- [Your goal] Your answer must be an exact copy of the lines from the one holding "a public repository" through the last line of the entries below, with nothing added.

- [Given information]
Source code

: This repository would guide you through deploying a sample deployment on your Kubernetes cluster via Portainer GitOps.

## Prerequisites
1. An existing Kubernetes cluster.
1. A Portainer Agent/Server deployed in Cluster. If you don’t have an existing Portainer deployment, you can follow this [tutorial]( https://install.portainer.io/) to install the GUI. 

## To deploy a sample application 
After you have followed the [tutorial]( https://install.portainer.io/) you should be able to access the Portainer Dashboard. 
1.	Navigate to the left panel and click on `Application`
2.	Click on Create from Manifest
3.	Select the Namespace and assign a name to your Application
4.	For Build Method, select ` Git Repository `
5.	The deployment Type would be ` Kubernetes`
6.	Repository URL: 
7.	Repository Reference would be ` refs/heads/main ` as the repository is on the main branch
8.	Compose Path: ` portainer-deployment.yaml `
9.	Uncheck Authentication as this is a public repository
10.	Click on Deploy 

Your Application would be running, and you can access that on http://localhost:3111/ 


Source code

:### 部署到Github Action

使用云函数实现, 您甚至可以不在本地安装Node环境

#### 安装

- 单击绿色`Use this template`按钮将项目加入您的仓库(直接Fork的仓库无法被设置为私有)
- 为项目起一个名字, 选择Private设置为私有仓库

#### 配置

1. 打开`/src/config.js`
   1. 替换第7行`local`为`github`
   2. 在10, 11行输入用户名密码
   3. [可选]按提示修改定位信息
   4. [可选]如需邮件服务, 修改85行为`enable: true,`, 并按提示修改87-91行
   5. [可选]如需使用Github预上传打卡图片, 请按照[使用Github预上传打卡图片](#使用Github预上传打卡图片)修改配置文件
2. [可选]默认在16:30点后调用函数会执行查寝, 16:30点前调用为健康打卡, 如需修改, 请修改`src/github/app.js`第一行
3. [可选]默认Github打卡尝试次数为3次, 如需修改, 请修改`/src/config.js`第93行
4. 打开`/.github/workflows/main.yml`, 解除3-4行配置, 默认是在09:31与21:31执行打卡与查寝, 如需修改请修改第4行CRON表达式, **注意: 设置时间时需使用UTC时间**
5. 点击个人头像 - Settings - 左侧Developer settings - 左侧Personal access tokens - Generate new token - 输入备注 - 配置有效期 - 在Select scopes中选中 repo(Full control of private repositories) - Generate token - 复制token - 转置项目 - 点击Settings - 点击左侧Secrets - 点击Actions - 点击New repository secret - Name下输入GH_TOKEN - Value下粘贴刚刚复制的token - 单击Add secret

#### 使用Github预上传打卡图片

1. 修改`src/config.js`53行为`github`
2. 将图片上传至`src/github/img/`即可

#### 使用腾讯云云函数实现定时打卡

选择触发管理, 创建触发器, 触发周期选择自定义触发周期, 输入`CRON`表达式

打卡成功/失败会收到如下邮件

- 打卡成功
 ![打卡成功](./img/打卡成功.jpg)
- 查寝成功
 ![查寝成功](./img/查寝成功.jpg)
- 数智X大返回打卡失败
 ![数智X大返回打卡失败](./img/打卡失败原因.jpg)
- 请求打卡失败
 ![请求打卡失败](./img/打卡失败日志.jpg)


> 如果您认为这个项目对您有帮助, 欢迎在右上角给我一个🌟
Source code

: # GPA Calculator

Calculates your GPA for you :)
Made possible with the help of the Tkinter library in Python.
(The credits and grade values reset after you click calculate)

- [Answer to this problem]
9.	Uncheck Authentication as this is a public repository
10.	Click on Deploy 

Your Application would be running, and you can access that on http://localhost:3111/ 


Source code

:### 部署到Github Action

使用云函数实现, 您甚至可以不在本地安装Node环境

#### 安装

- 单击绿色`Use this template`按钮将项目加入您的仓库(直接Fork的仓库无法被设置为私有)
- 为项目起一个名字, 选择Private设置为私有仓库

#### 配置

1. 打开`/src/config.js`
   1. 替换第7行`local`为`github`
   2. 在10, 11行输入用户名密码
   3. [可选]按提示修改定位信息
   4. [可选]如需邮件服务, 修改85行为`enable: true,`, 并按提示修改87-91行
   5. [可选]如需使用Github预上传打卡图片, 请按照[使用Github预上传打卡图片](#使用Github预上传打卡图片)修改配置文件
2. [可选]默认在16:30点后调用函数会执行查寝, 16:30点前调用为健康打卡, 如需修改, 请修改`src/github/app.js`第一行
3. [可选]默认Github打卡尝试次数为3次, 如需修改, 请修改`/src/config.js`第93行
4. 打开`/.github/workflows/main.yml`, 解除3-4行配置, 默认是在09:31与21:31执行打卡与查寝, 如需修改请修改第4行CRON表达式, **注意: 设置时间时需使用UTC时间**
5. 点击个人头像 - Settings - 左侧Developer settings - 左侧Personal access tokens - Generate new token - 输入备注 - 配置有效期 - 在Select scopes中选中 repo(Full control of private repositories) - Generate token - 复制token - 转置项目 - 点击Settings - 点击左侧Secrets - 点击Actions - 点击New repository secret - Name下输入GH_TOKEN - Value下粘贴刚刚复制的token - 单击Add secret

#### 使用Github预上传打卡图片

1. 修改`src/config.js`53行为`github`
2. 将图片上传至`src/github/img/`即可

#### 使用腾讯云云函数实现定时打卡

选择触发管理, 创建触发器, 触发周期选择自定义触发周期, 输入`CRON`表达式

打卡成功/失败会收到如下邮件

- 打卡成功
 ![打卡成功](./img/打卡成功.jpg)
- 查寝成功
 ![查寝成功](./img/查寝成功.jpg)
- 数智X大返回打卡失败
 ![数智X大返回打卡失败](./img/打卡失败原因.jpg)
- 请求打卡失败
 ![请求打卡失败](./img/打卡失败日志.jpg)


> 如果您认为这个项目对您有帮助, 欢迎在右上角给我一个🌟
Source code

: # GPA Calculator

Calculates your GPA for you :)
Made possible with the help of the Tkinter library in Python.
(The credits and grade values reset after you click calculate)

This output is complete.